BRIDGE Housing and Mission Housing Development Corp. have officially opened La Fénix at 1950, a 157-unit affordable housing community in San Francisco’s Mission District.
David Baker Architects and Cervantes Design Associates provided architecture services and Swinerton Builders served as general contractor for the $115 million project.
The developers broke ground on La Fénix in January 2019, financing the construction with a $56.3 million loan from Wells Fargo Bank, according to Yardi Matrix information. The building topped out a year later, to become the area’s largest permanent affordable development.
Located at 1950 Mission St. on a former San Francisco Unified School District site, the community consists of two buildings of nine and five floors, respectively, connected by an internal courtyard and an open-air bridge at levels two through five. The unit mix features studios and one- to three-bedroom floorplans ranging from 340 to 980 square feet, as well as 8,300 square feet of ground-floor retail, Yardi Matrix shows.
All units cater to households earning between 45 and 60 percent of AMI. Of the total, 40 apartments are reserved to formerly homeless families. In addition, 25 percent of units are set aside for residents of the surrounding neighborhood, per the city’s “neighborhood preference” program.
Amenities include a rooftop playground and a community room with kitchen and laundry room, as well as landscaped courtyards. Neighborhood-serving spaces feature a child-care center, art studios and a gallery, as well as a bicycle repair shop.
The community is less than 1 mile south of downtown San Francisco, a few steps from BART’s 16th St. Mission station, in a dense shopping and dining area. There are two other affordable communities on the same street: the 83-unit 1036 Mission St. and a 137-unit property at 4840 Mission St.
A useful repurposing
The 1950 Mission site once housed Phoenix Continuation High School, a San Francisco Unified School District facility with temporary classroom buildings and surface parking. In 2007, the SFUSD Board of Education designated the site as surplus property. The Mayor’s Office of Housing and Community Development acquired it in 2014 with affordable housing in mind.
Following the purchase, the site was initially used as the City’s first interim-use navigation center to serve homeless individuals. In 2015, MOHCD selected Mission Housing and BRIDGE Housing to develop, own and operate a permanent affordable community at the location.

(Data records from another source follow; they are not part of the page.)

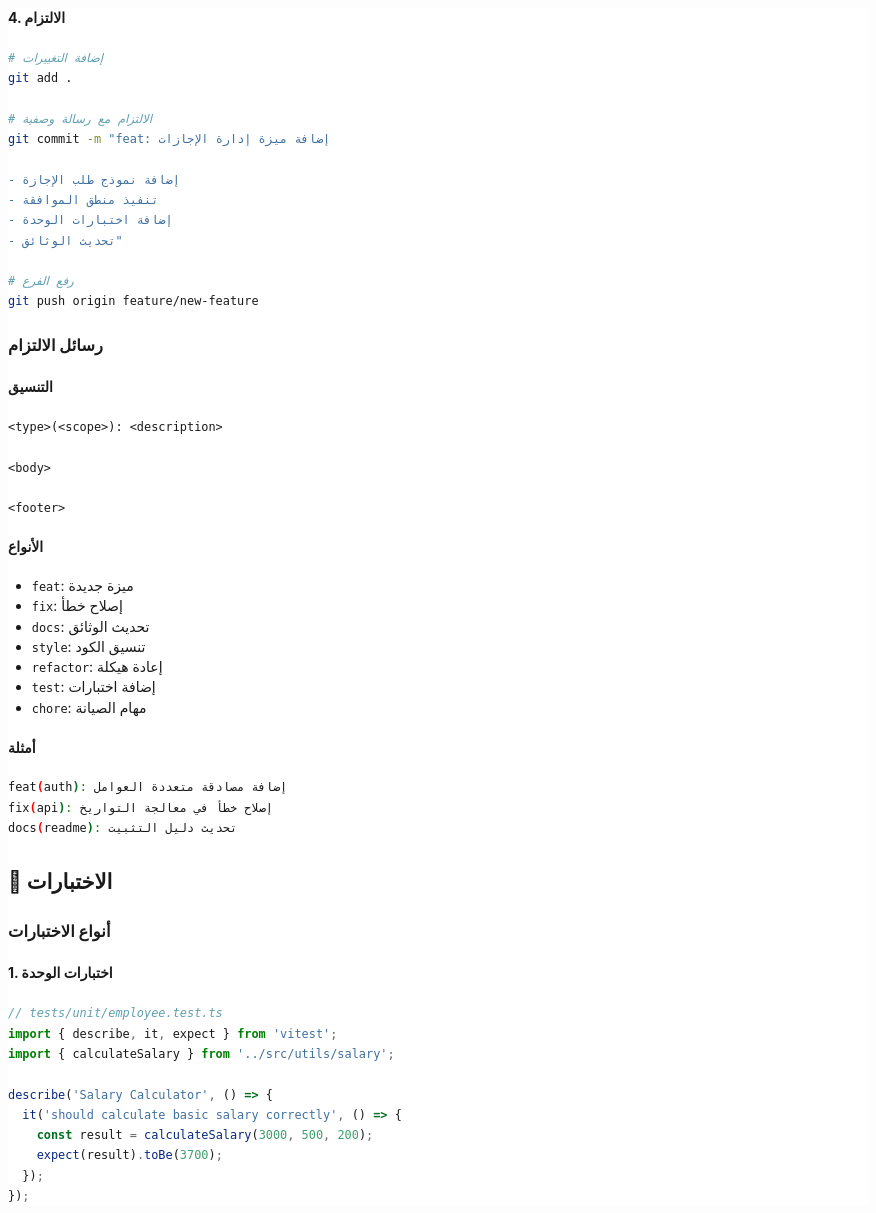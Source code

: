 #### 4. الالتزام
```bash
# إضافة التغييرات
git add .

# الالتزام مع رسالة وصفية
git commit -m "feat: إضافة ميزة إدارة الإجازات

- إضافة نموذج طلب الإجازة
- تنفيذ منطق الموافقة
- إضافة اختبارات الوحدة
- تحديث الوثائق"

# رفع الفرع
git push origin feature/new-feature
```

### رسائل الالتزام

#### التنسيق
```
<type>(<scope>): <description>

<body>

<footer>
```

#### الأنواع
- `feat`: ميزة جديدة
- `fix`: إصلاح خطأ
- `docs`: تحديث الوثائق
- `style`: تنسيق الكود
- `refactor`: إعادة هيكلة
- `test`: إضافة اختبارات
- `chore`: مهام الصيانة

#### أمثلة
```bash
feat(auth): إضافة مصادقة متعددة العوامل
fix(api): إصلاح خطأ في معالجة التواريخ
docs(readme): تحديث دليل التثبيت
```

## 🧪 الاختبارات

### أنواع الاختبارات

#### 1. اختبارات الوحدة
```typescript
// tests/unit/employee.test.ts
import { describe, it, expect } from 'vitest';
import { calculateSalary } from '../src/utils/salary';

describe('Salary Calculator', () => {
  it('should calculate basic salary correctly', () => {
    const result = calculateSalary(3000, 500, 200);
    expect(result).toBe(3700);
  });
});
```
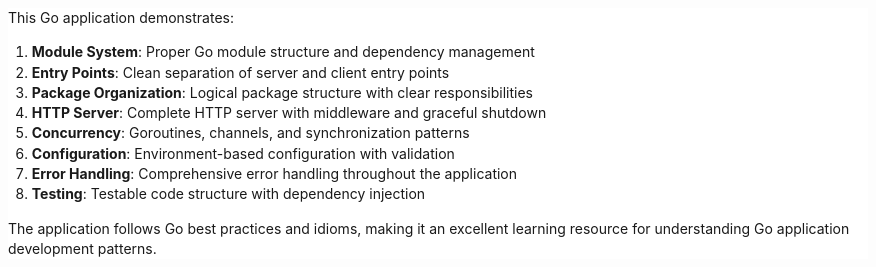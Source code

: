 This Go application demonstrates:

1. **Module System**: Proper Go module structure and dependency management
2. **Entry Points**: Clean separation of server and client entry points
3. **Package Organization**: Logical package structure with clear responsibilities
4. **HTTP Server**: Complete HTTP server with middleware and graceful shutdown
5. **Concurrency**: Goroutines, channels, and synchronization patterns
6. **Configuration**: Environment-based configuration with validation
7. **Error Handling**: Comprehensive error handling throughout the application
8. **Testing**: Testable code structure with dependency injection

The application follows Go best practices and idioms, making it an excellent learning resource for understanding Go application development patterns.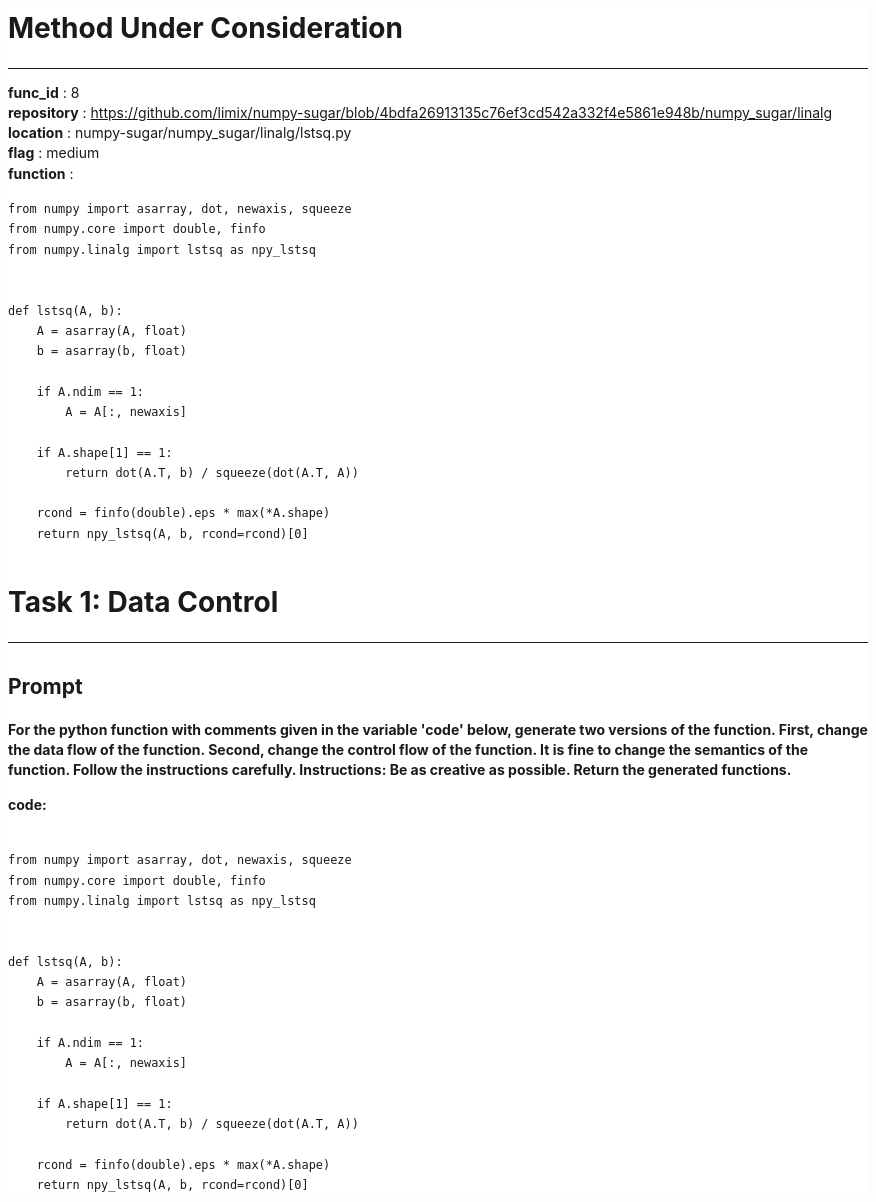 # Method Under Consideration

---

**func_id** : 8 <br/> 
 **repository** : https://github.com/limix/numpy-sugar/blob/4bdfa26913135c76ef3cd542a332f4e5861e948b/numpy_sugar/linalg <br/> 
**location** : numpy-sugar/numpy_sugar/linalg/lstsq.py <br/> 
**flag** : medium <br/> 
**function** : <br/> 
``` <br/> 
from numpy import asarray, dot, newaxis, squeeze
from numpy.core import double, finfo
from numpy.linalg import lstsq as npy_lstsq


def lstsq(A, b):
    A = asarray(A, float)
    b = asarray(b, float)

    if A.ndim == 1:
        A = A[:, newaxis]

    if A.shape[1] == 1:
        return dot(A.T, b) / squeeze(dot(A.T, A))

    rcond = finfo(double).eps * max(*A.shape)
    return npy_lstsq(A, b, rcond=rcond)[0] 
``` 


# Task 1: Data Control

---

## Prompt

**For the python function with comments given in the variable 'code' below, generate two versions of the function. First, change the data flow of the function. Second, change the control flow of the function. It is fine to change the semantics of the function. Follow the instructions carefully. Instructions: Be as creative as possible. Return the generated functions.**

**code:**

```

from numpy import asarray, dot, newaxis, squeeze
from numpy.core import double, finfo
from numpy.linalg import lstsq as npy_lstsq


def lstsq(A, b):
    A = asarray(A, float)
    b = asarray(b, float)

    if A.ndim == 1:
        A = A[:, newaxis]

    if A.shape[1] == 1:
        return dot(A.T, b) / squeeze(dot(A.T, A))

    rcond = finfo(double).eps * max(*A.shape)
    return npy_lstsq(A, b, rcond=rcond)[0]
```
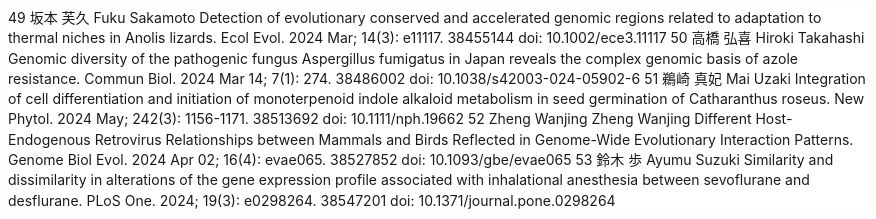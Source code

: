 <tr>
<td>49</td>
<td>坂本 芙久</td>
<td>Fuku Sakamoto</td>
<td>Detection of evolutionary conserved and accelerated genomic regions related to adaptation to thermal niches in Anolis lizards.</td>
<td>Ecol Evol. 2024 Mar; 14(3): e11117.</td>
<td>38455144</td>
<td>doi: 10.1002/ece3.11117</td>
</tr>

<tr>
<td>50</td>
<td>高橋 弘喜</td>
<td>Hiroki Takahashi</td>
<td>Genomic diversity of the pathogenic fungus Aspergillus fumigatus in Japan reveals the complex genomic basis of azole resistance.</td>
<td>Commun Biol. 2024 Mar 14; 7(1): 274.</td>
<td>38486002</td>
<td>doi: 10.1038/s42003-024-05902-6</td>
</tr>

<tr>
<td>51</td>
<td>鵜崎 真妃</td>
<td>Mai Uzaki</td>
<td>Integration of cell differentiation and initiation of monoterpenoid indole alkaloid metabolism in seed germination of Catharanthus roseus.</td>
<td>New Phytol. 2024 May; 242(3): 1156-1171.</td>
<td>38513692</td>
<td>doi: 10.1111/nph.19662</td>
</tr>

<tr>
<td>52</td>
<td>Zheng Wanjing</td>
<td>Zheng Wanjing</td>
<td>Different Host-Endogenous Retrovirus Relationships between Mammals and Birds Reflected in Genome-Wide Evolutionary Interaction Patterns.</td>
<td>Genome Biol Evol. 2024 Apr 02; 16(4): evae065.</td>
<td>38527852</td>
<td>doi: 10.1093/gbe/evae065</td>
</tr>

<tr>
<td>53</td>
<td>鈴木 歩</td>
<td>Ayumu Suzuki</td>
<td>Similarity and dissimilarity in alterations of the gene expression profile associated with inhalational anesthesia between sevoflurane and desflurane.</td>
<td>PLoS One. 2024; 19(3): e0298264.</td>
<td>38547201</td>
<td>doi: 10.1371/journal.pone.0298264</td>
</tr>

Aside from the Wells Fargo loan, another substantial financial contribution came from the San Francisco Mayor’s Office of Housing and Community Development, which provided a $45 million investment. Financial partners also included BNY Mellon, California Community Reinvestment Corp., California Tax Credit Allocation Committee, California Debt Limit Allocation Committee and the Federal Home Loan Bank of San Francisco.
Another participant was the California Strategic Growth Council’s Affordable Housing and Sustainable Communities Program, which awarded $15 million to the project. The program is administered in partnership with the California Department of Housing and Community Development and funded by California Climate Investments.